● **Dataset records**

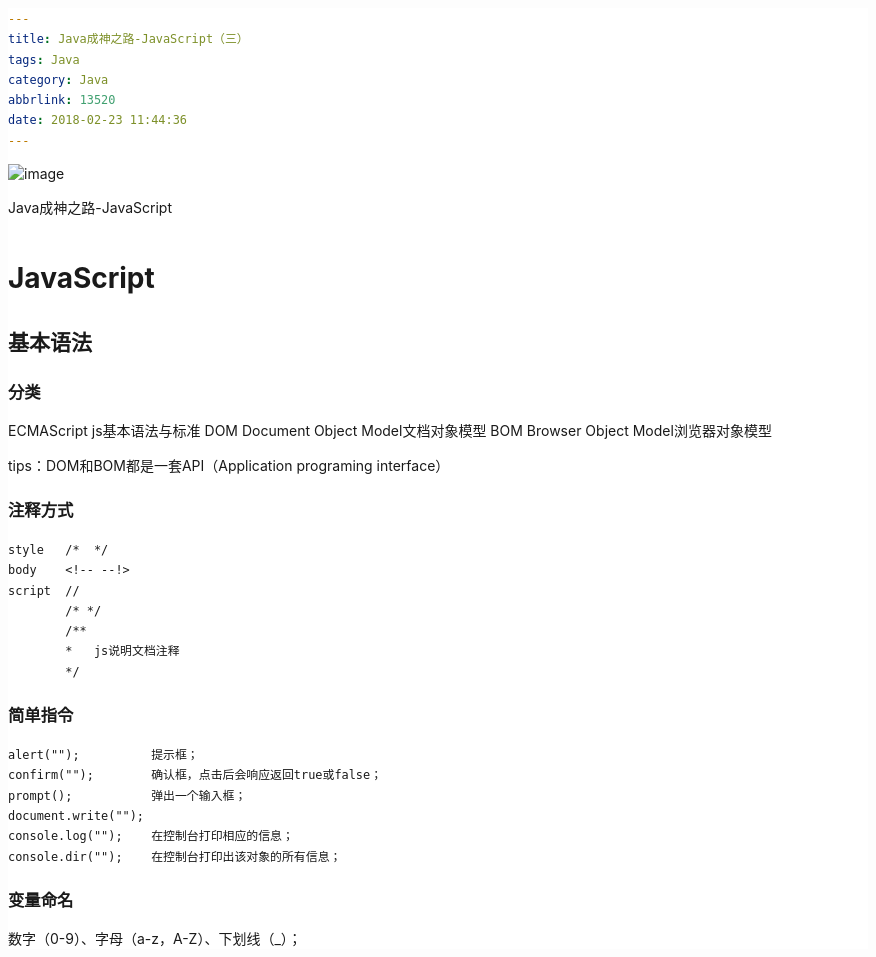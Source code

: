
 ```yaml
---
title: Java成神之路-JavaScript（三）
tags: Java
category: Java
abbrlink: 13520
date: 2018-02-23 11:44:36
---
```

![image](http://ovi3ob9p4.bkt.clouddn.com/TIETU/CT0128.jpg)

Java成神之路-JavaScript

# JavaScript

## 基本语法

### 分类

ECMAScript  js基本语法与标准
DOM         Document Object Model文档对象模型
BOM         Browser Object Model浏览器对象模型

tips：DOM和BOM都是一套API（Application programing interface）

### 注释方式

```
style   /*  */
body    <!-- --!>
script  //
        /* */
        /**
        *   js说明文档注释
        */
```

### 简单指令

```
alert("");          提示框；
confirm("");        确认框，点击后会响应返回true或false；             
prompt();           弹出一个输入框；
document.write("");
console.log("");    在控制台打印相应的信息；
console.dir("");    在控制台打印出该对象的所有信息；
```

### 变量命名

数字（0-9）、字母（a-z，A-Z）、下划线（_）；
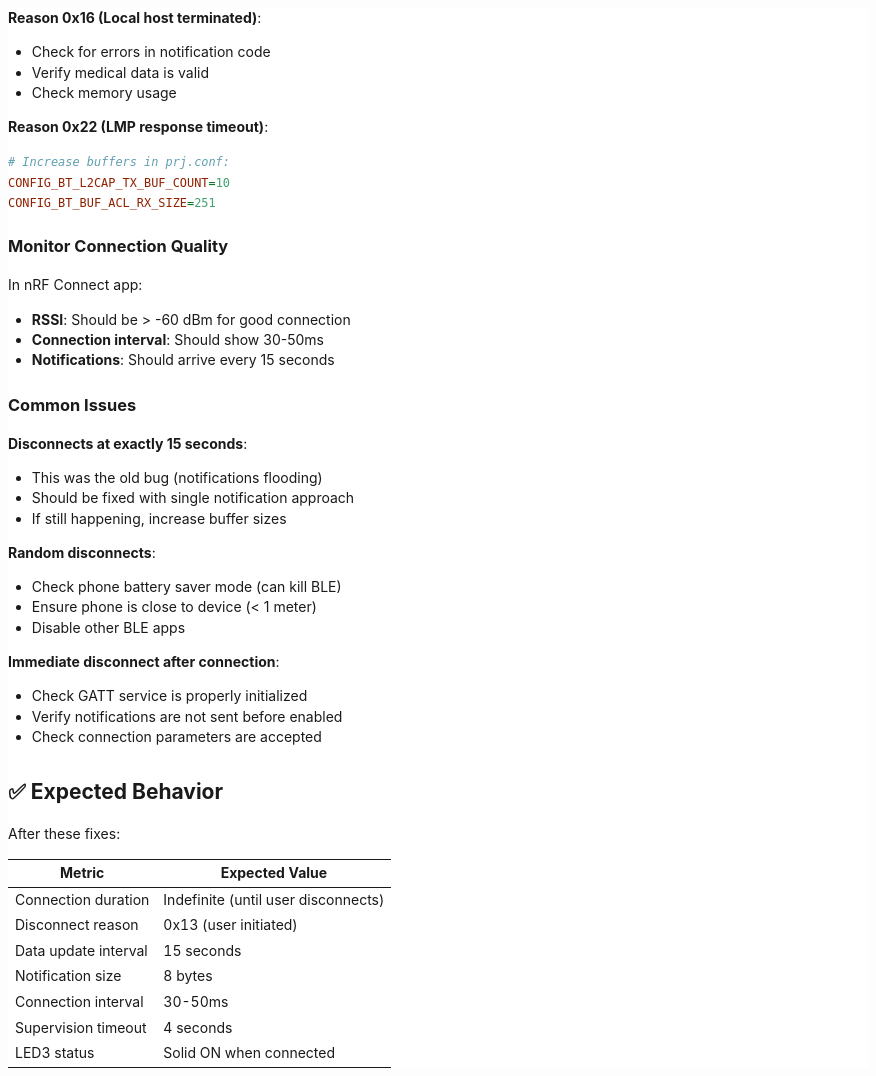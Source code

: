 **Reason 0x16 (Local host terminated)**:
- Check for errors in notification code
- Verify medical data is valid
- Check memory usage

**Reason 0x22 (LMP response timeout)**:
```ini
# Increase buffers in prj.conf:
CONFIG_BT_L2CAP_TX_BUF_COUNT=10
CONFIG_BT_BUF_ACL_RX_SIZE=251
```

### Monitor Connection Quality

In nRF Connect app:
- **RSSI**: Should be > -60 dBm for good connection
- **Connection interval**: Should show 30-50ms
- **Notifications**: Should arrive every 15 seconds

### Common Issues

**Disconnects at exactly 15 seconds**:
- This was the old bug (notifications flooding)
- Should be fixed with single notification approach
- If still happening, increase buffer sizes

**Random disconnects**:
- Check phone battery saver mode (can kill BLE)
- Ensure phone is close to device (< 1 meter)
- Disable other BLE apps

**Immediate disconnect after connection**:
- Check GATT service is properly initialized
- Verify notifications are not sent before enabled
- Check connection parameters are accepted

## ✅ Expected Behavior

After these fixes:

| Metric | Expected Value |
|--------|----------------|
| Connection duration | Indefinite (until user disconnects) |
| Disconnect reason | 0x13 (user initiated) |
| Data update interval | 15 seconds |
| Notification size | 8 bytes |
| Connection interval | 30-50ms |
| Supervision timeout | 4 seconds |
| LED3 status | Solid ON when connected |
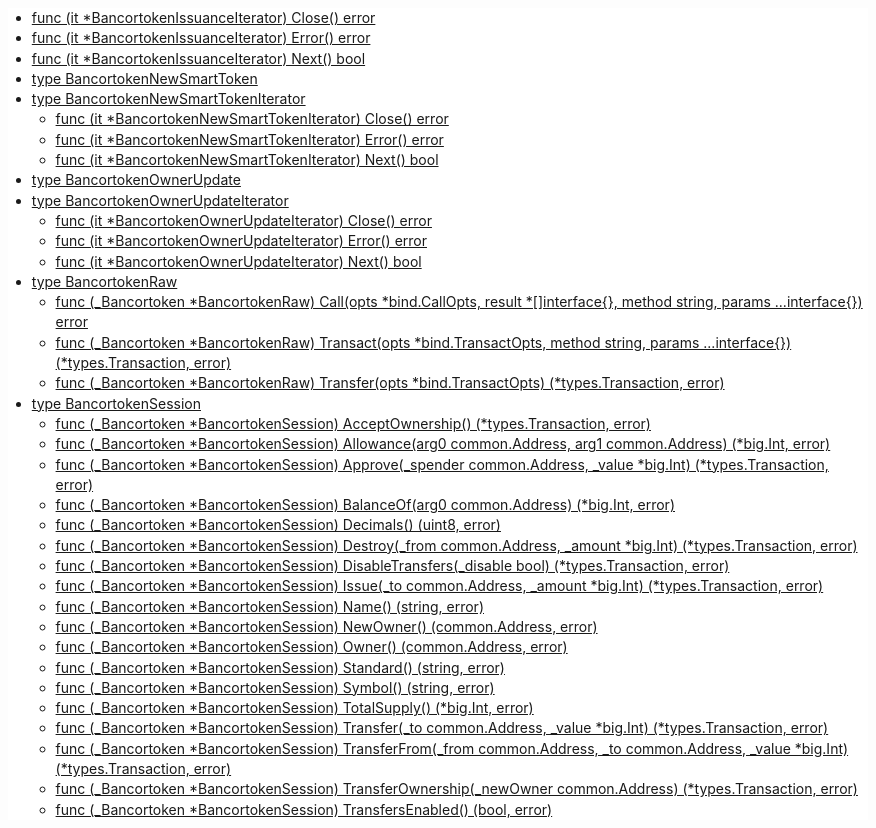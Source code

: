   - [func \(it \*BancortokenIssuanceIterator\) Close\(\) error](<#BancortokenIssuanceIterator.Close>)
  - [func \(it \*BancortokenIssuanceIterator\) Error\(\) error](<#BancortokenIssuanceIterator.Error>)
  - [func \(it \*BancortokenIssuanceIterator\) Next\(\) bool](<#BancortokenIssuanceIterator.Next>)
- [type BancortokenNewSmartToken](<#BancortokenNewSmartToken>)
- [type BancortokenNewSmartTokenIterator](<#BancortokenNewSmartTokenIterator>)
  - [func \(it \*BancortokenNewSmartTokenIterator\) Close\(\) error](<#BancortokenNewSmartTokenIterator.Close>)
  - [func \(it \*BancortokenNewSmartTokenIterator\) Error\(\) error](<#BancortokenNewSmartTokenIterator.Error>)
  - [func \(it \*BancortokenNewSmartTokenIterator\) Next\(\) bool](<#BancortokenNewSmartTokenIterator.Next>)
- [type BancortokenOwnerUpdate](<#BancortokenOwnerUpdate>)
- [type BancortokenOwnerUpdateIterator](<#BancortokenOwnerUpdateIterator>)
  - [func \(it \*BancortokenOwnerUpdateIterator\) Close\(\) error](<#BancortokenOwnerUpdateIterator.Close>)
  - [func \(it \*BancortokenOwnerUpdateIterator\) Error\(\) error](<#BancortokenOwnerUpdateIterator.Error>)
  - [func \(it \*BancortokenOwnerUpdateIterator\) Next\(\) bool](<#BancortokenOwnerUpdateIterator.Next>)
- [type BancortokenRaw](<#BancortokenRaw>)
  - [func \(\_Bancortoken \*BancortokenRaw\) Call\(opts \*bind.CallOpts, result \*\[\]interface\{\}, method string, params ...interface\{\}\) error](<#BancortokenRaw.Call>)
  - [func \(\_Bancortoken \*BancortokenRaw\) Transact\(opts \*bind.TransactOpts, method string, params ...interface\{\}\) \(\*types.Transaction, error\)](<#BancortokenRaw.Transact>)
  - [func \(\_Bancortoken \*BancortokenRaw\) Transfer\(opts \*bind.TransactOpts\) \(\*types.Transaction, error\)](<#BancortokenRaw.Transfer>)
- [type BancortokenSession](<#BancortokenSession>)
  - [func \(\_Bancortoken \*BancortokenSession\) AcceptOwnership\(\) \(\*types.Transaction, error\)](<#BancortokenSession.AcceptOwnership>)
  - [func \(\_Bancortoken \*BancortokenSession\) Allowance\(arg0 common.Address, arg1 common.Address\) \(\*big.Int, error\)](<#BancortokenSession.Allowance>)
  - [func \(\_Bancortoken \*BancortokenSession\) Approve\(\_spender common.Address, \_value \*big.Int\) \(\*types.Transaction, error\)](<#BancortokenSession.Approve>)
  - [func \(\_Bancortoken \*BancortokenSession\) BalanceOf\(arg0 common.Address\) \(\*big.Int, error\)](<#BancortokenSession.BalanceOf>)
  - [func \(\_Bancortoken \*BancortokenSession\) Decimals\(\) \(uint8, error\)](<#BancortokenSession.Decimals>)
  - [func \(\_Bancortoken \*BancortokenSession\) Destroy\(\_from common.Address, \_amount \*big.Int\) \(\*types.Transaction, error\)](<#BancortokenSession.Destroy>)
  - [func \(\_Bancortoken \*BancortokenSession\) DisableTransfers\(\_disable bool\) \(\*types.Transaction, error\)](<#BancortokenSession.DisableTransfers>)
  - [func \(\_Bancortoken \*BancortokenSession\) Issue\(\_to common.Address, \_amount \*big.Int\) \(\*types.Transaction, error\)](<#BancortokenSession.Issue>)
  - [func \(\_Bancortoken \*BancortokenSession\) Name\(\) \(string, error\)](<#BancortokenSession.Name>)
  - [func \(\_Bancortoken \*BancortokenSession\) NewOwner\(\) \(common.Address, error\)](<#BancortokenSession.NewOwner>)
  - [func \(\_Bancortoken \*BancortokenSession\) Owner\(\) \(common.Address, error\)](<#BancortokenSession.Owner>)
  - [func \(\_Bancortoken \*BancortokenSession\) Standard\(\) \(string, error\)](<#BancortokenSession.Standard>)
  - [func \(\_Bancortoken \*BancortokenSession\) Symbol\(\) \(string, error\)](<#BancortokenSession.Symbol>)
  - [func \(\_Bancortoken \*BancortokenSession\) TotalSupply\(\) \(\*big.Int, error\)](<#BancortokenSession.TotalSupply>)
  - [func \(\_Bancortoken \*BancortokenSession\) Transfer\(\_to common.Address, \_value \*big.Int\) \(\*types.Transaction, error\)](<#BancortokenSession.Transfer>)
  - [func \(\_Bancortoken \*BancortokenSession\) TransferFrom\(\_from common.Address, \_to common.Address, \_value \*big.Int\) \(\*types.Transaction, error\)](<#BancortokenSession.TransferFrom>)
  - [func \(\_Bancortoken \*BancortokenSession\) TransferOwnership\(\_newOwner common.Address\) \(\*types.Transaction, error\)](<#BancortokenSession.TransferOwnership>)
  - [func \(\_Bancortoken \*BancortokenSession\) TransfersEnabled\(\) \(bool, error\)](<#BancortokenSession.TransfersEnabled>)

● **Work task**
Report the number of lines in the records that hold "console" and write no other words.

● **Exercise answer**
2